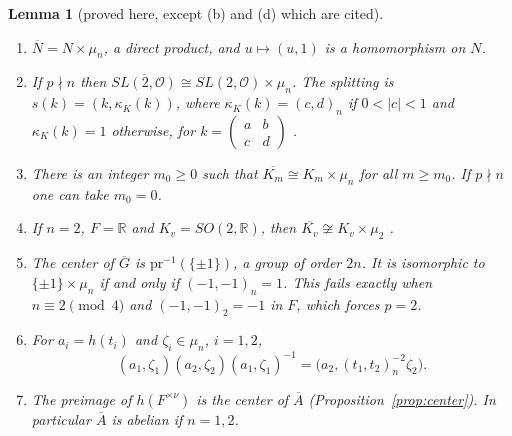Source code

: \documentclass[12pt,letterpaper]{article}
\numberwithin{equation}{section}
\newtheorem{lemma}[theorem]{Lemma}
\theoremstyle{definition}
\newcommand{\proved}{proved here}
\newcommand{\cited}{cited}
\newcommand{\R}{\mathbb R}
\newcommand{\OF}{\mathcal O}
\newcommand{\bG}{\overline{G}}
\newcommand{\bA}{\overline{A}}
\newcommand{\pr}{\mathrm{pr}}
\begin{document}
\begin{lemma}[\proved, except (b) and (d) which are \cited]\label{lem:splittings}
\begin{enumerate}[label=(\alph*),leftmargin=*,itemsep=1pt]
\item $\overline N=N\times\mu_n$, a direct product, and $u\mapsto(u,1)$ is a homomorphism on $N$.
\item If $p\nmid n$ then $\overline{SL(2,\OF)}\cong SL(2,\OF)\times\mu_n$.  The splitting is
$s(k)=(k,\kappa_K(k))$, where $\kappa_K(k)=(c,d)_n$ if $0<|c|<1$ and $\kappa_K(k)=1$
otherwise, for $k=\begin{pmatrix}a&b\\c&d\end{pmatrix}$ \cite{Ku67}.
\item There is an integer $m_0\ge0$ such that $\overline{K_m}\cong K_m\times\mu_n$ for all
$m\ge m_0$.  If $p\nmid n$ one can take $m_0=0$.
\item If $n=2$, $F=\R$ and $K_v=SO(2,\R)$, then $\overline{K_v}\not\cong K_v\times\mu_2$
\cite{Ge76,Sa67}.
\item The center of $\bG$ is $\pr^{-1}(\{\pm1\})$, a group of order $2n$.
It is isomorphic to $\{\pm1\}\times\mu_n$ if and only if $(-1,-1)_n=1$.  This fails exactly
when $n\equiv2\pmod4$ and $(-1,-1)_2=-1$ in $F$, which forces $p=2$.
\item For $a_i=h(t_i)$ and $\zeta_i\in\mu_n$, $i=1,2$,
\[
(a_1,\zeta_1)(a_2,\zeta_2)(a_1,\zeta_1)^{-1}=\bigl(a_2,(t_1,t_2)_n^{-2}\zeta_2\bigr).
\]
\item The preimage of $h(F^{\times\nu})$ is the center of $\bA$
(Proposition~\ref{prop:center}).  In particular $\bA$ is abelian if $n=1,2$.
\end{enumerate}
\end{lemma}
\end{document}
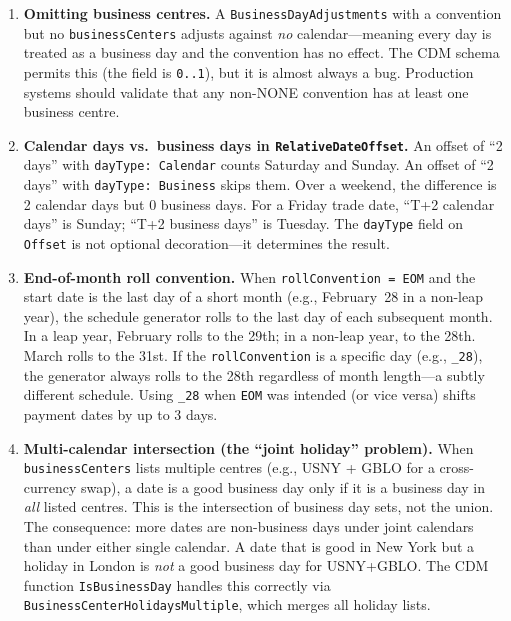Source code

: \documentclass[11pt,a4paper]{article}
\begin{document}
\begin{enumerate}[nosep]

\item \textbf{Omitting business centres.} A \texttt{BusinessDayAdjustments} with a convention but no \texttt{businessCenters} adjusts against \emph{no} calendar---meaning every day is treated as a business day and the convention has no effect. The CDM schema permits this (the field is \texttt{0..1}), but it is almost always a bug. Production systems should validate that any non-NONE convention has at least one business centre.

\item \textbf{Calendar days vs.\ business days in \texttt{RelativeDateOffset}.} An offset of ``2 days'' with \texttt{dayType: Calendar} counts Saturday and Sunday. An offset of ``2 days'' with \texttt{dayType: Business} skips them. Over a weekend, the difference is 2 calendar days but 0 business days. For a Friday trade date, ``T+2 calendar days'' is Sunday; ``T+2 business days'' is Tuesday. The \texttt{dayType} field on \texttt{Offset} is not optional decoration---it determines the result.

\item \textbf{End-of-month roll convention.} When \texttt{rollConvention = EOM} and the start date is the last day of a short month (e.g., February~28 in a non-leap year), the schedule generator rolls to the last day of each subsequent month. In a leap year, February rolls to the 29th; in a non-leap year, to the 28th. March rolls to the 31st. If the \texttt{rollConvention} is a specific day (e.g., \texttt{\_28}), the generator always rolls to the 28th regardless of month length---a subtly different schedule. Using \texttt{\_28} when \texttt{EOM} was intended (or vice versa) shifts payment dates by up to 3 days.

\item \textbf{Multi-calendar intersection (the ``joint holiday'' problem).} When \texttt{businessCenters} lists multiple centres (e.g., USNY + GBLO for a cross-currency swap), a date is a good business day only if it is a business day in \emph{all} listed centres. This is the intersection of business day sets, not the union. The consequence: more dates are non-business days under joint calendars than under either single calendar. A date that is good in New York but a holiday in London is \emph{not} a good business day for USNY+GBLO. The CDM function \texttt{IsBusinessDay} handles this correctly via \texttt{BusinessCenterHolidaysMultiple}, which merges all holiday lists.


\end{enumerate}
\end{document}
+ + + + +
Work request> Work through the entries, filtering for the string "newcommand", and copy each line that holds it.

Response area>
\newcommand{\proved}{proved here}
\newcommand{\cited}{cited}
\newcommand{\R}{\mathbb R}
\newcommand{\OF}{\mathcal O}
\newcommand{\bG}{\overline{G}}
\newcommand{\bA}{\overline{A}}
\newcommand{\pr}{\mathrm{pr}}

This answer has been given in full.